Austen MacMillan pulled the adult out of the water and administered CPR, after learning to do so from watching the popular Netflix show “Stranger Things.” Austen was among the recipients of the Samaritan Medal during an awards ceremony presented by the Palm Beach County Sheriff’s Office.

Austen and his behavioral therapist, Jason Piquette, 30, were swimming in the MacMillans’ family pool on Sept. 4, an activity the two still do together often. That day, they were trying to see how long they could hold their breaths underwater.

At one point while Piquette was underwater, he lost consciousness, prompting Austen to save him using CPR.

Piquette said he was told he should be dead. And with a baby on the way, Piquette and his wife, Josie Piquette, are quite grateful for Austen’s swift action.

“He’s (Austen) my hero,” Josie Piquette said.

Austen is not quick to boast about his rescue, saying he felt happy but also “terrified” to be in front of hundreds of people at the Palm Beach Sheriff’s Office main office in West Palm Beach for the awards ceremony. But Jason Piquette said he is overjoyed Austen is receiving so much recognition and praise.

“He downplays it,” Piquette said. “I wouldn’t be alive if it wasn’t for him. … I think this kind of thing is something that will stick with him for his whole life.”

Austen’s self worth and image has also grown since, Piquette said, and the pair’s relationship strengthened because of the incident, too, as the trust between the two has increased.

“For his future, even when I’m not working with him anymore, I think this will be a positive thing for him when it could have been so negative,” he said.

Piquette said he has been working with Austen for almost 30 hours a week for nearly three years, making them “almost like family.”

While Austen used CPR techniques he learned from a hit fantasy TV show about monsters and horror to help save Piquette’s life, Austen has since become CPR certified.

“I’m more excited to help people out,” he said.

Austen’s mother, Christina MacMillan, said the Village of Wellington now wants to honor her son’s efforts, too.

Austen MacMillan was not the only Samaritan Medal recipient Thursday whose heroism involved a pool.

In April, 7-year-old Carter Santelmo and his family, all from New York, were visiting family in Boca Raton when some of them decided to go for a swim.

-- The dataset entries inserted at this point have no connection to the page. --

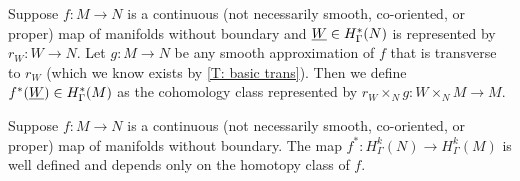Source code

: \begin{definition}
Suppose $f \colon M \to N$ is a continuous (not necessarily smooth, co-oriented, or proper) map of manifolds without boundary and $\underline{W} \in H^*_\Gamma(N)$ is represented by $r_W \colon W \to N$. Let $g \colon M \to N$ be any smooth approximation of $f$ that is transverse to $r_W$ (which we know exists by \cref{T: basic trans}). Then we define $f^*(\underline{W}) \in H^*_\Gamma(M)$ as the cohomology class represented by $r_W\times_N g \colon W\times_N M \to M$.
\end{definition}


\begin{proposition}\label{P: cohomology pullback}
Suppose $f \colon M \to N$ is a continuous (not necessarily smooth, co-oriented, or proper) map of manifolds without boundary. The map $f^*:H^k_\Gamma(N) \to H^k_\Gamma(M)$ is well defined and depends only on the homotopy class of $f$.
\end{proposition}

Carter’s brother, 4-year-old Maxwell, got out of the pool, took off his flotation swim vest and jumped back in. But Maxwell could not swim without assistance, so he began to drown.

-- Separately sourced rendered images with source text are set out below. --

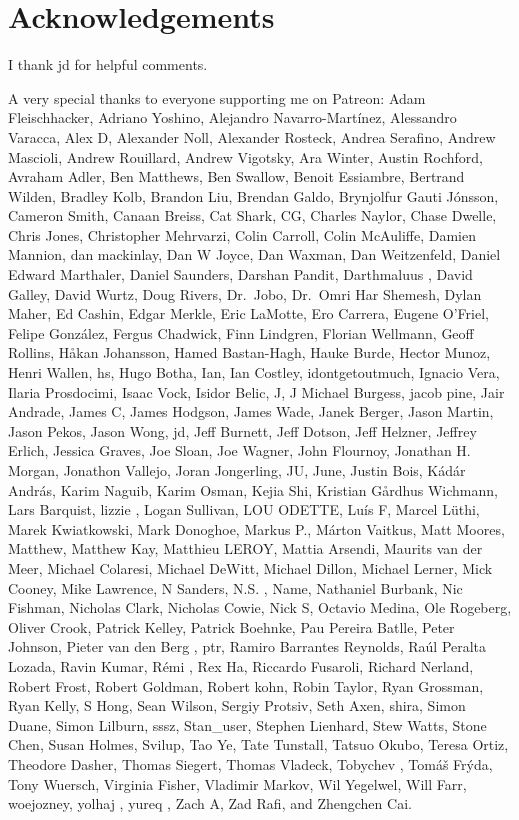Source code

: \documentclass[
  letterpaper,
  DIV=11,
  numbers=noendperiod]{scrartcl}
\begin{document}
\section*{Acknowledgements}\label{acknowledgements}

I thank jd for helpful comments.

A very special thanks to everyone supporting me on Patreon: Adam
Fleischhacker, Adriano Yoshino, Alejandro Navarro-Martínez, Alessandro
Varacca, Alex D, Alexander Noll, Alexander Rosteck, Andrea Serafino,
Andrew Mascioli, Andrew Rouillard, Andrew Vigotsky, Ara Winter, Austin
Rochford, Avraham Adler, Ben Matthews, Ben Swallow, Benoit Essiambre,
Bertrand Wilden, Bradley Kolb, Brandon Liu, Brendan Galdo, Brynjolfur
Gauti Jónsson, Cameron Smith, Canaan Breiss, Cat Shark, CG, Charles
Naylor, Chase Dwelle, Chris Jones, Christopher Mehrvarzi, Colin Carroll,
Colin McAuliffe, Damien Mannion, dan mackinlay, Dan W Joyce, Dan Waxman,
Dan Weitzenfeld, Daniel Edward Marthaler, Daniel Saunders, Darshan
Pandit, Darthmaluus , David Galley, David Wurtz, Doug Rivers, Dr.~Jobo,
Dr.~Omri Har Shemesh, Dylan Maher, Ed Cashin, Edgar Merkle, Eric
LaMotte, Ero Carrera, Eugene O'Friel, Felipe González, Fergus Chadwick,
Finn Lindgren, Florian Wellmann, Geoff Rollins, Håkan Johansson, Hamed
Bastan-Hagh, Hauke Burde, Hector Munoz, Henri Wallen, hs, Hugo Botha,
Ian, Ian Costley, idontgetoutmuch, Ignacio Vera, Ilaria Prosdocimi,
Isaac Vock, Isidor Belic, J, J Michael Burgess, jacob pine, Jair
Andrade, James C, James Hodgson, James Wade, Janek Berger, Jason Martin,
Jason Pekos, Jason Wong, jd, Jeff Burnett, Jeff Dotson, Jeff Helzner,
Jeffrey Erlich, Jessica Graves, Joe Sloan, Joe Wagner, John Flournoy,
Jonathan H. Morgan, Jonathon Vallejo, Joran Jongerling, JU, June, Justin
Bois, Kádár András, Karim Naguib, Karim Osman, Kejia Shi, Kristian
Gårdhus Wichmann, Lars Barquist, lizzie , Logan Sullivan, LOU ODETTE,
Luís F, Marcel Lüthi, Marek Kwiatkowski, Mark Donoghoe, Markus P.,
Márton Vaitkus, Matt Moores, Matthew, Matthew Kay, Matthieu LEROY,
Mattia Arsendi, Maurits van der Meer, Michael Colaresi, Michael DeWitt,
Michael Dillon, Michael Lerner, Mick Cooney, Mike Lawrence, N Sanders,
N.S. , Name, Nathaniel Burbank, Nic Fishman, Nicholas Clark, Nicholas
Cowie, Nick S, Octavio Medina, Ole Rogeberg, Oliver Crook, Patrick
Kelley, Patrick Boehnke, Pau Pereira Batlle, Peter Johnson, Pieter van
den Berg , ptr, Ramiro Barrantes Reynolds, Raúl Peralta Lozada, Ravin
Kumar, Rémi , Rex Ha, Riccardo Fusaroli, Richard Nerland, Robert Frost,
Robert Goldman, Robert kohn, Robin Taylor, Ryan Grossman, Ryan Kelly, S
Hong, Sean Wilson, Sergiy Protsiv, Seth Axen, shira, Simon Duane, Simon
Lilburn, sssz, Stan\_user, Stephen Lienhard, Stew Watts, Stone Chen,
Susan Holmes, Svilup, Tao Ye, Tate Tunstall, Tatsuo Okubo, Teresa Ortiz,
Theodore Dasher, Thomas Siegert, Thomas Vladeck, Tobychev , Tomáš Frýda,
Tony Wuersch, Virginia Fisher, Vladimir Markov, Wil Yegelwel, Will Farr,
woejozney, yolhaj , yureq , Zach A, Zad Rafi, and Zhengchen Cai.
\end{document}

Carter saw his little brother struggling, so he pulled Maxwell out of the pool and called for help, resulting in the boys’ aunt performing CPR on Maxwell until he regained consciousness. He was taken to the hospital but left without any permanent injuries.

The Santelmo boys’ parents, Beth and Carl, put Maxwell in swimming lessons after the incident and are eternally grateful for their eldest son’s attentiveness.

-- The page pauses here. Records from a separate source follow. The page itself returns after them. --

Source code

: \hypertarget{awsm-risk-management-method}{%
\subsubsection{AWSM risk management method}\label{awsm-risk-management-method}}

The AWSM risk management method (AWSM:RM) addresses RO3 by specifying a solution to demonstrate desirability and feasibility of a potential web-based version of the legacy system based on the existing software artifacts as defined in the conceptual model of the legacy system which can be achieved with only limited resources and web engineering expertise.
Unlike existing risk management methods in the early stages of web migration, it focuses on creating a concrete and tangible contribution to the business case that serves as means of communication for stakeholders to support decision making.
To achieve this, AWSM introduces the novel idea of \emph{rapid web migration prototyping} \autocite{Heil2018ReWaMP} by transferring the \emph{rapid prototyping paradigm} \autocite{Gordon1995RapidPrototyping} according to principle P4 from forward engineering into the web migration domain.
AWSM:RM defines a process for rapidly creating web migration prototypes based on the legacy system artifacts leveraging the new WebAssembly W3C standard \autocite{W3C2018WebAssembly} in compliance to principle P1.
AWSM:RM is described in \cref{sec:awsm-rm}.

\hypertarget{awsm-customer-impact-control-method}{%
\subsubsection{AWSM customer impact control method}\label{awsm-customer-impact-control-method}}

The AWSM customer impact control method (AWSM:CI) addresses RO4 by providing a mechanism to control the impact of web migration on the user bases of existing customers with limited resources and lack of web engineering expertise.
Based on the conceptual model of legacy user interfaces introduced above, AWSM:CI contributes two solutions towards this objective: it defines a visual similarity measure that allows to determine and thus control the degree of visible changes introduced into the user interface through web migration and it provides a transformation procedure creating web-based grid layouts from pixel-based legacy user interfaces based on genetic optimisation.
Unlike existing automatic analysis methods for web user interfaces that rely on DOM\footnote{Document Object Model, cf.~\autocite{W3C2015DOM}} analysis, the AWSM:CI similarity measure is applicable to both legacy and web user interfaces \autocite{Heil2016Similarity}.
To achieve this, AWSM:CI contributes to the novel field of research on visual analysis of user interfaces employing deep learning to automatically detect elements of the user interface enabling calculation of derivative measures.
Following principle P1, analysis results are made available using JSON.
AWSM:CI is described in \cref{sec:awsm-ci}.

“He’s a superhero without the cape,” Carl Santelmo said.

After Carter acquired his award Thursday morning, he walked back to his family where Maxwell, the little brother he helped save, eagerly waited to tackle his big brother in a hug.

Two other people also received Samaritan Medals on Thursday: Jean Dor and Luis Rodriguez, both of whom were bystanders who assisted sheriff’s deputies during a violent fight in Royal Palm Beach.

Nine people within PBSO received lifesaving medals, and an array of other awards were also given out during Thursday’s ceremony, including “Civilian Employee of the Year,” “Meritorious Combat Medal” and “Combat Action Medal.”